Leia mais: MPF pede federalização de casos de violência policial no estado do Rio de Janeiro
Já a Polícia Militar do estado do Rio (PM-RJ) informou ao MPF que, no mesmo período, foram realizadas 522 operações em horário escolar na capital, com destaque para a zona norte, em bairros como Bangu, Jardim América, Madureira, Maré, Parada de Lucas, Pavuna e Penha. Os números da Polícia Civil mostram que, entre janeiro de 2022 e setembro de 2023, foram comunicadas 121 operações no interior de comunidades em horário escolar.
Outras cidades
Já o município de Itaboraí, na região metropolitana do Rio, o MPF averiguou que as escolas não são comunicadas das operações e, quando percebem alguma movimentação estranha, precisam entrar em contato com Secretaria de Segurança Pública para buscar informações.
As operações em áreas escolares não são incomuns na cidade, que se tornou o município da região metropolitana com maior número de comunicação de operações policiais próximas a escolas, com 49 casos, seguida por Japeri (37) e São João de Meriti (29). Em dezembro de 2022, uma troca de tiros entre a polícia e criminosos, próxima a uma creche municipal, resultou na morte do faxineiro Geraldo de Almeida.
O levantamento aponta ainda que as escolas em Duque de Caxias, na baixada fluminense, tiveram as aulas suspensas/interrompidas por 136 dias durante o ano letivo por conta das operações policiais. Enquanto no município de Magé, também na baixada, os alunos ficaram durante um mês do ano letivo com aulas remotas para a segurança da comunidade escolar.
Esses dados estão reunidos em procedimento em tramitação na PRDC-RJ que acompanha o cumprimento da sentença da Corte Interamericana de Direitos Humanos no Caso Favela Nova Brasília. Na ocasião, o Brasil foi condenado pela primeira vez, em âmbito internacional, por reconhecida violência e negligência policial, no Caso Favela Nova Brasília.
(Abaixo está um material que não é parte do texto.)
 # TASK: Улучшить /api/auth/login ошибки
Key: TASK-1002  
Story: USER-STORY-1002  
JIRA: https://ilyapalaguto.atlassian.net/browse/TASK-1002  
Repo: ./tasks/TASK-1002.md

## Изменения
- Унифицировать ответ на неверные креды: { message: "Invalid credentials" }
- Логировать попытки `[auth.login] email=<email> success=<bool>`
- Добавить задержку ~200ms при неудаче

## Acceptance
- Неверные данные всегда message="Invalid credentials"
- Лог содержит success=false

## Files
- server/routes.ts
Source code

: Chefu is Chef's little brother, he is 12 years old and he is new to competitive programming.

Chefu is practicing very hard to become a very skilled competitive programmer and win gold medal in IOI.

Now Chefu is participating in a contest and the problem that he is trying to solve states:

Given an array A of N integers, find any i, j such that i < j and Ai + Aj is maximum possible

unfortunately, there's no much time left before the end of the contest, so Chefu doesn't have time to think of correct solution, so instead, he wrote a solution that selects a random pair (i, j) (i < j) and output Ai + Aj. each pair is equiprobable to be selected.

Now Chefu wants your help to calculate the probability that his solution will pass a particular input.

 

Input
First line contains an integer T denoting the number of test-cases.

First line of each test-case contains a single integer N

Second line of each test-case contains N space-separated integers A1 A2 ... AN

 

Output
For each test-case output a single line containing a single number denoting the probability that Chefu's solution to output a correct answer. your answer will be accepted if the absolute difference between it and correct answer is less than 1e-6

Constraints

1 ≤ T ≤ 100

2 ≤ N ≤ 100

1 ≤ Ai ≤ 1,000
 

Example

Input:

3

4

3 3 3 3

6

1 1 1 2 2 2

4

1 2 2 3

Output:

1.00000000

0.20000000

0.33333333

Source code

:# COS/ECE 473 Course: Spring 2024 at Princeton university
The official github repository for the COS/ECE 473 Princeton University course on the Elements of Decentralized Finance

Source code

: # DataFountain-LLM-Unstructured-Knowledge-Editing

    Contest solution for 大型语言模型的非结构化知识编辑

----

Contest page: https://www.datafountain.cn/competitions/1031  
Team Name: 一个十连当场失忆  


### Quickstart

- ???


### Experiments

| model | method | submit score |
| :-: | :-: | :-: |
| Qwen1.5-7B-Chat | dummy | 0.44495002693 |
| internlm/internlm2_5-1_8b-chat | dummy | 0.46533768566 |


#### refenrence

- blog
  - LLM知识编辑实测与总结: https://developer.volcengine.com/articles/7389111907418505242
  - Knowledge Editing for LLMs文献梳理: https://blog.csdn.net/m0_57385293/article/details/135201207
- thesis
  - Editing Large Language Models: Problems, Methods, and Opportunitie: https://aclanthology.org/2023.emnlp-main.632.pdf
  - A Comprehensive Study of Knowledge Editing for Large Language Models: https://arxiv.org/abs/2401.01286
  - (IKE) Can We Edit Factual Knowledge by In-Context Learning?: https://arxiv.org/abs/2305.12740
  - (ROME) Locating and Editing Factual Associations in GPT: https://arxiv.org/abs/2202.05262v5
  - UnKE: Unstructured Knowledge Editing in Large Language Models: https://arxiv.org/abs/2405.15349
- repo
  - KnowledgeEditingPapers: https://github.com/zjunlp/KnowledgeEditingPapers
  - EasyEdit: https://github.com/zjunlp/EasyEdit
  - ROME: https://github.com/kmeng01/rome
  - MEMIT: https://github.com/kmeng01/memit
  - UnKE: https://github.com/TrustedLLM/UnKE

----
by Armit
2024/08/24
Duas operações policiais em 1994 e 1995 na comunidade que fica no Complexo do Alemão, na zona norte do Rio, resultaram em 26 homens vítimas de homicídio e três mulheres vítimas de violência sexual.
O órgão busca também estimular o debate público sobre o monitoramento e acompanhamento das decisões proferidas na Arguição de Descumprimento de Preceito Fundamental (ADPF) 635, pelo Supremo Tribunal Federal (STF).
"Há pouca clareza na prestação de informações quanto ao cumprimento das decisões proferidas na ADPF 635, por isso mesmo, a PRDC insta o MEC a discutir a fixação de diretrizes nacionais que impactam na educação com a realização de operações policiais em áreas escolares”, ressalta o procurador regional dos Direitos do Cidadão adjunto Julio José Araujo Junior.